> Instructions to follow: How many separate lines of the data contain "entscheiden"? Give the count and nothing else.

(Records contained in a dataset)
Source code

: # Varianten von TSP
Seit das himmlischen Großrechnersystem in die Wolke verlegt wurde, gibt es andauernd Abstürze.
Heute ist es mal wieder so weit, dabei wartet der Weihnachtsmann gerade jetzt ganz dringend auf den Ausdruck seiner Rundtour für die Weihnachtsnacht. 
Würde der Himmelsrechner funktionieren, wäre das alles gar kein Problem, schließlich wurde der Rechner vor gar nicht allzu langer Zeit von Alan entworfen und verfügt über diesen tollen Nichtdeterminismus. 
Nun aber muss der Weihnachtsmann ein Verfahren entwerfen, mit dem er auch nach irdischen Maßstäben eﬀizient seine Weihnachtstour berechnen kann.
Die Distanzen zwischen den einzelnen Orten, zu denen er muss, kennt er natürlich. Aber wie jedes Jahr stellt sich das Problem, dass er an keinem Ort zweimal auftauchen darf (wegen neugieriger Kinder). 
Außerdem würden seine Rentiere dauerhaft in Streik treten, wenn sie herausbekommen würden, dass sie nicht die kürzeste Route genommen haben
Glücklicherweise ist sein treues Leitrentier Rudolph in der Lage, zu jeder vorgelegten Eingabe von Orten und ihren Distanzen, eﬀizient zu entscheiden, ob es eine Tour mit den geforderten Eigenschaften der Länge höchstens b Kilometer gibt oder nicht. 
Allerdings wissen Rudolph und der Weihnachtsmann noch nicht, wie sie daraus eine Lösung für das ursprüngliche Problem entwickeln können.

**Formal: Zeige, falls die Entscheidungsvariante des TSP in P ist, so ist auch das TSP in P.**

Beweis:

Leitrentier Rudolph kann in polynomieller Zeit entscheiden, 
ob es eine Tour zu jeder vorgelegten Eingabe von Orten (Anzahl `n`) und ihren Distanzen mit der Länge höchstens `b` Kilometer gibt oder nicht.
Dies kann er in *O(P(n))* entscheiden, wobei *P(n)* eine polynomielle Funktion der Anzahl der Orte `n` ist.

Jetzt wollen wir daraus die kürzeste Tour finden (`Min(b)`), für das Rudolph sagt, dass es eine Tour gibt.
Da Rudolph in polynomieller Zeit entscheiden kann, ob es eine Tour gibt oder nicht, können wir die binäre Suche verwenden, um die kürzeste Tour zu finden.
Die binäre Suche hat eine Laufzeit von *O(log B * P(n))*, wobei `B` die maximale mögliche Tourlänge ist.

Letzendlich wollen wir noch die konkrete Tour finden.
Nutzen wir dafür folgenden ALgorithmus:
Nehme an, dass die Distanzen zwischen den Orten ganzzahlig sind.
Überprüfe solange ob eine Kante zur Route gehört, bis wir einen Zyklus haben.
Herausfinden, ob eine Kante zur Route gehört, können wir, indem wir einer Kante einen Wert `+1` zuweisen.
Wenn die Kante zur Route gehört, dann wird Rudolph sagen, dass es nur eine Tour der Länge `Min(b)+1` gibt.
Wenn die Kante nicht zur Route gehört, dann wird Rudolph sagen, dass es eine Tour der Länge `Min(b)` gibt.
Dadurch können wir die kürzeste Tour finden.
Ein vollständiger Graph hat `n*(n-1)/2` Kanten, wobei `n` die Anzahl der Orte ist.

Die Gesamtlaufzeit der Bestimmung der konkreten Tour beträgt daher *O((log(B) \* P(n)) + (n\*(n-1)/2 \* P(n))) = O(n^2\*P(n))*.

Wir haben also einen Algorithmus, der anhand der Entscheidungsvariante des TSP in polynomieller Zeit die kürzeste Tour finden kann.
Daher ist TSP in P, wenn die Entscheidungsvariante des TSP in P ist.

---

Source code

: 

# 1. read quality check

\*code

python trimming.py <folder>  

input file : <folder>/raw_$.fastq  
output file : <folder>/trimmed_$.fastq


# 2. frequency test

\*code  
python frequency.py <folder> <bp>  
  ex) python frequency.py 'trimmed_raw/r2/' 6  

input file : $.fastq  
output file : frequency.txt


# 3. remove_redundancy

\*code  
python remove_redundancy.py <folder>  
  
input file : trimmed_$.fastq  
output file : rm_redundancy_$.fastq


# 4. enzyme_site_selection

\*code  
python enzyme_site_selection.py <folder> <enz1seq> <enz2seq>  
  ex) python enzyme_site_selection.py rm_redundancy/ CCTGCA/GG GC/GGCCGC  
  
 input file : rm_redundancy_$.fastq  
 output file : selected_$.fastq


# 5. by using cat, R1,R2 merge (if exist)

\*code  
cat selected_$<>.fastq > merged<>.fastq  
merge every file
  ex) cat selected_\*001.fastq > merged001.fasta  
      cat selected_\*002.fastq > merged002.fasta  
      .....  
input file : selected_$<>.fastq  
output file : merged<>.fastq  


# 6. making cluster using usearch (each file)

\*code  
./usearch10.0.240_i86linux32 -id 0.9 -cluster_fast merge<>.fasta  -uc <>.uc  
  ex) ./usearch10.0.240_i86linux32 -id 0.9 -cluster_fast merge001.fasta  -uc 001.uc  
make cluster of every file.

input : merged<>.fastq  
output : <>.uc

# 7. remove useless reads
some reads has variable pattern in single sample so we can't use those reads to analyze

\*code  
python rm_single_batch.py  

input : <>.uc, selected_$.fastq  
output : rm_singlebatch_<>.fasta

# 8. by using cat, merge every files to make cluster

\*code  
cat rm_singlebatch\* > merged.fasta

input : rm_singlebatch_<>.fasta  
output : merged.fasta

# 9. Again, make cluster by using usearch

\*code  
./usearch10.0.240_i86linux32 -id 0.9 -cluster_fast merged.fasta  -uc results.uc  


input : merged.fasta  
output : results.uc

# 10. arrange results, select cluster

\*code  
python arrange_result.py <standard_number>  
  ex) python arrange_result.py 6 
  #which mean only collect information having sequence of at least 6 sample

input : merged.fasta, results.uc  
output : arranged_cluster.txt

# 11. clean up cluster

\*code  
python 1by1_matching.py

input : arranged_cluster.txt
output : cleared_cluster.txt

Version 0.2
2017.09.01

> Task result: 4